§ Excerpted data:
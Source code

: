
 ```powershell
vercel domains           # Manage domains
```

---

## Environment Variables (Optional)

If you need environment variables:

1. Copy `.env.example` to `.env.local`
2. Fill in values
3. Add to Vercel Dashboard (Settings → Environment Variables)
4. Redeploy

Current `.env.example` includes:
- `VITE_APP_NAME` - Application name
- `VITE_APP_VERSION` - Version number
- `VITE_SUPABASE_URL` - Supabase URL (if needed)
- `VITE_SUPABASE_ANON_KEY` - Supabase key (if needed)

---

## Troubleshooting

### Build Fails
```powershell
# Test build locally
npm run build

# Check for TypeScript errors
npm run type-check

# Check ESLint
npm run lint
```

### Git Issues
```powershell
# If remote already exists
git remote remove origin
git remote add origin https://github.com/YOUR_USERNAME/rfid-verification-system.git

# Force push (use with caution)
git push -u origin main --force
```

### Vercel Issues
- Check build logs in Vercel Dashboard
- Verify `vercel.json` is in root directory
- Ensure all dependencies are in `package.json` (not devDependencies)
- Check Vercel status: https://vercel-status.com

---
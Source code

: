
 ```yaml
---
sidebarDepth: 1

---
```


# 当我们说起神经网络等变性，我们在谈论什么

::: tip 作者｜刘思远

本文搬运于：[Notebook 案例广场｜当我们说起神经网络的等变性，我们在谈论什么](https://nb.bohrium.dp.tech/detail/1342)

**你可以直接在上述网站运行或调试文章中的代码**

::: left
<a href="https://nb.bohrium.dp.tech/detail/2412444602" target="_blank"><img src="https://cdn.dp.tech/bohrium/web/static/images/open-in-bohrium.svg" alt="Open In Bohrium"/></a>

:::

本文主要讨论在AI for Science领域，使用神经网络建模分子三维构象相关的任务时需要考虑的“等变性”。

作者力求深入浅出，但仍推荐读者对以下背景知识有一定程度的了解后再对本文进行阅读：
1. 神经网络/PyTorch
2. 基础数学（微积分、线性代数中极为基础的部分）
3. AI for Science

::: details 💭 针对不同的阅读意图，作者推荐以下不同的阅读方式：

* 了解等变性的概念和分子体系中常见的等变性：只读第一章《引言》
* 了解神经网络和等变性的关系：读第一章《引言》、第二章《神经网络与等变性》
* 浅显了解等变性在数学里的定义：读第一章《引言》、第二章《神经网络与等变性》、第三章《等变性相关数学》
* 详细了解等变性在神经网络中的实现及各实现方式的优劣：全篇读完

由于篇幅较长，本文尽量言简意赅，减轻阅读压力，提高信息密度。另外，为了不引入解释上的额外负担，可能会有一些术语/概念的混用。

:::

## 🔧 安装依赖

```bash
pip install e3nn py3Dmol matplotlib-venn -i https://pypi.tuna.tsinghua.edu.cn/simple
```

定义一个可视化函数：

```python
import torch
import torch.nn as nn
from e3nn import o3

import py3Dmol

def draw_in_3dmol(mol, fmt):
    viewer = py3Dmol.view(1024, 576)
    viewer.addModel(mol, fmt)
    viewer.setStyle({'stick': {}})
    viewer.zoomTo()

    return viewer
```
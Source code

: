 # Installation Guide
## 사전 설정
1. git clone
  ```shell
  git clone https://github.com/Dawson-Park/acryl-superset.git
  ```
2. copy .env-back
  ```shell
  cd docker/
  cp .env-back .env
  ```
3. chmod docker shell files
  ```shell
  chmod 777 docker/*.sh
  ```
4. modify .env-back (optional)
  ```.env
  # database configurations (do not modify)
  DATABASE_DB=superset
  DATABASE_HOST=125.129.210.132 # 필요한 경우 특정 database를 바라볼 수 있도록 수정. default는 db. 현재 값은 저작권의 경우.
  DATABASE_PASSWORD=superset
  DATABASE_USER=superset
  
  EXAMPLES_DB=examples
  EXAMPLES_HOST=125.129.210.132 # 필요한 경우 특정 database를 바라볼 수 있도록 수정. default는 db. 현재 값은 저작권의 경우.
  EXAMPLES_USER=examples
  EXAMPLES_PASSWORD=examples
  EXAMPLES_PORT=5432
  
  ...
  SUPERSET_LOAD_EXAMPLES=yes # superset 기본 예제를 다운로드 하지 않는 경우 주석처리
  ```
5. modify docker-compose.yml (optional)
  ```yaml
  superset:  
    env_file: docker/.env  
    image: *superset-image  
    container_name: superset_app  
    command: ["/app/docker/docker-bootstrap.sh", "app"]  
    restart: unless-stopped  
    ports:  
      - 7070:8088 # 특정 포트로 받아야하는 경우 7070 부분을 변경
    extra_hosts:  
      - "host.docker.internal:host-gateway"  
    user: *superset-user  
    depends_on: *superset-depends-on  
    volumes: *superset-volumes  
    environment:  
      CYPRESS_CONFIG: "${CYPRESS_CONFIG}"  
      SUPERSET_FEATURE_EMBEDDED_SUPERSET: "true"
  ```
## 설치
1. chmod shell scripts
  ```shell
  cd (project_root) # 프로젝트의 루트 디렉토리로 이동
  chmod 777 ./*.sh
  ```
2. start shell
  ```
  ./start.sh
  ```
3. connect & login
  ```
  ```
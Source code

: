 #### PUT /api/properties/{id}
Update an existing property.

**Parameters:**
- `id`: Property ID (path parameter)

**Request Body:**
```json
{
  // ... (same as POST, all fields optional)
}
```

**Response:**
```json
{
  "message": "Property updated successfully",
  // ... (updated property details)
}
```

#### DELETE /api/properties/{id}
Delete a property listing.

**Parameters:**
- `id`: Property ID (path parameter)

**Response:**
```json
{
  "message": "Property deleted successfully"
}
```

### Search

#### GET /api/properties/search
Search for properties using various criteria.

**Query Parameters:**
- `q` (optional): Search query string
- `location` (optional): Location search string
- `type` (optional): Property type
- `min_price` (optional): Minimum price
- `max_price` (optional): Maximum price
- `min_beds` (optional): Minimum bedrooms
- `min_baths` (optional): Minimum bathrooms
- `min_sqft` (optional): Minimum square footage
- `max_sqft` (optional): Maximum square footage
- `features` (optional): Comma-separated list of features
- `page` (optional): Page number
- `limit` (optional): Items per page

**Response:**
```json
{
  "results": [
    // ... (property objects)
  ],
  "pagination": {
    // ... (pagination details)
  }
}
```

§ What is expected:
Using the listing above, report each line that mentions the word "https".

§ Result for this exercise:
git remote add origin https://github.com/YOUR_USERNAME/rfid-verification-system.git
- Check Vercel status: https://vercel-status.com
本文搬运于：[Notebook 案例广场｜当我们说起神经网络的等变性，我们在谈论什么](https://nb.bohrium.dp.tech/detail/1342)
<a href="https://nb.bohrium.dp.tech/detail/2412444602" target="_blank"><img src="https://cdn.dp.tech/bohrium/web/static/images/open-in-bohrium.svg" alt="Open In Bohrium"/></a>
pip install e3nn py3Dmol matplotlib-venn -i https://pypi.tuna.tsinghua.edu.cn/simple
  git clone https://github.com/Dawson-Park/acryl-superset.git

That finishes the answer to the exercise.